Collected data
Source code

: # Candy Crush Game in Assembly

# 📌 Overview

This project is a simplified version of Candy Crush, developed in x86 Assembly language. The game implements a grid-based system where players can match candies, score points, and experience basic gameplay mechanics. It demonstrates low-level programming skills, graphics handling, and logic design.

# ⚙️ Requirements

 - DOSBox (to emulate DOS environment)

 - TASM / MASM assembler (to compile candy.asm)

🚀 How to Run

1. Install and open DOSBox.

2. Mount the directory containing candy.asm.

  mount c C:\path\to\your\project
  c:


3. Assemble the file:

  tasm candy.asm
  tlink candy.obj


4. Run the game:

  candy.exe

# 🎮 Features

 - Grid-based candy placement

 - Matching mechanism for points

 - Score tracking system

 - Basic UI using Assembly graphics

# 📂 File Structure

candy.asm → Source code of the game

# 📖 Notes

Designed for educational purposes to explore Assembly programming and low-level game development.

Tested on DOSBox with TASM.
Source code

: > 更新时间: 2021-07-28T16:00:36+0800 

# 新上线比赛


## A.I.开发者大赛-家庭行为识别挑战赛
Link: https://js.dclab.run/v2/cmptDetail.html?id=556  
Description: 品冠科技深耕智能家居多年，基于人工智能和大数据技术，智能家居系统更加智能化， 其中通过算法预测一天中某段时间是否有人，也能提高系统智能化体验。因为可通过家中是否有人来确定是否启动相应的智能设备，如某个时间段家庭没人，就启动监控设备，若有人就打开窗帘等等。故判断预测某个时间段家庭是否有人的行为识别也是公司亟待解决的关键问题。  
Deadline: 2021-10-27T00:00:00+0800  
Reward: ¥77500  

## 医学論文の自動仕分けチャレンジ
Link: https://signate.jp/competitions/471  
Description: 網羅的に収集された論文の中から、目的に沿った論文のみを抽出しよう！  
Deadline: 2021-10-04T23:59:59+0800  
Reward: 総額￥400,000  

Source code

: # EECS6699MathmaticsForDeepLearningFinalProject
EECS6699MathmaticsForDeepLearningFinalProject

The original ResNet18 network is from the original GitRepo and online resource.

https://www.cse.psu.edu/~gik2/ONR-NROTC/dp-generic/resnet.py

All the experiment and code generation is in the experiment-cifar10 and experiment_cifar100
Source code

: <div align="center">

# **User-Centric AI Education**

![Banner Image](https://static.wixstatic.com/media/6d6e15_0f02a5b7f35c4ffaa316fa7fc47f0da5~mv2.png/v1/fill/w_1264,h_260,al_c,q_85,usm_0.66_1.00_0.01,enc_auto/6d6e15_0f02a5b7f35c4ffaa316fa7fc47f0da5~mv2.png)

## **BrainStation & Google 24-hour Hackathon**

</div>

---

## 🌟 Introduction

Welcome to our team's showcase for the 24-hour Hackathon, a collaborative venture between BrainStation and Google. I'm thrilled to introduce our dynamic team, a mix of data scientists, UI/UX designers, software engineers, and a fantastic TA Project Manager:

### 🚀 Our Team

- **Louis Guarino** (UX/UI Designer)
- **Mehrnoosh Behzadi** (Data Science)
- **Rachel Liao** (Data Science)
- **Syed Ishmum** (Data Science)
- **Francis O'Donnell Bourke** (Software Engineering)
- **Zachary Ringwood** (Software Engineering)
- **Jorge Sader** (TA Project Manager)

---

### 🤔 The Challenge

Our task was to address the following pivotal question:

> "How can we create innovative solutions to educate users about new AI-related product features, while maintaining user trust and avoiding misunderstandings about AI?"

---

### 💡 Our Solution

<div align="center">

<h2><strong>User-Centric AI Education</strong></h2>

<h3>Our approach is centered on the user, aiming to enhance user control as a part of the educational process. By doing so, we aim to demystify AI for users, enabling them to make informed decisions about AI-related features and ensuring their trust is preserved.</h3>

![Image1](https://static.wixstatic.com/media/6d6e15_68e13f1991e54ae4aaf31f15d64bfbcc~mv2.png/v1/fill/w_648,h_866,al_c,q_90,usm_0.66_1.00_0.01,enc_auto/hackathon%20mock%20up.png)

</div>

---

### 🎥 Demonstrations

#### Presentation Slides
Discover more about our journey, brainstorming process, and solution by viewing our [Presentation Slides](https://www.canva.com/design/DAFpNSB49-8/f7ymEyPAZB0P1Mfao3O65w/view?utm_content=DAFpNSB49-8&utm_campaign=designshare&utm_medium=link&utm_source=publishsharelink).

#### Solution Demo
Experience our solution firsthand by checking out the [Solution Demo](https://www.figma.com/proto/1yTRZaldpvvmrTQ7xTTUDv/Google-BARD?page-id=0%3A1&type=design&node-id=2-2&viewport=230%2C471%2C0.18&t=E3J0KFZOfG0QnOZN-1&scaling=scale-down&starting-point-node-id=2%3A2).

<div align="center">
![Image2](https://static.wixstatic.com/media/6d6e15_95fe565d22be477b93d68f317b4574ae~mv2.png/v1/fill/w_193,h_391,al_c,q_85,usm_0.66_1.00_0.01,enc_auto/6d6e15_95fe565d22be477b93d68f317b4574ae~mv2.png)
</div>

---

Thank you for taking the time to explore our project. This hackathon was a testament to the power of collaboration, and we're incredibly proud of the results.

### Required action
Lines above with "Centric" in them are the ones to copy.

### Reply to the task
# **User-Centric AI Education**
<h2><strong>User-Centric AI Education</strong></h2>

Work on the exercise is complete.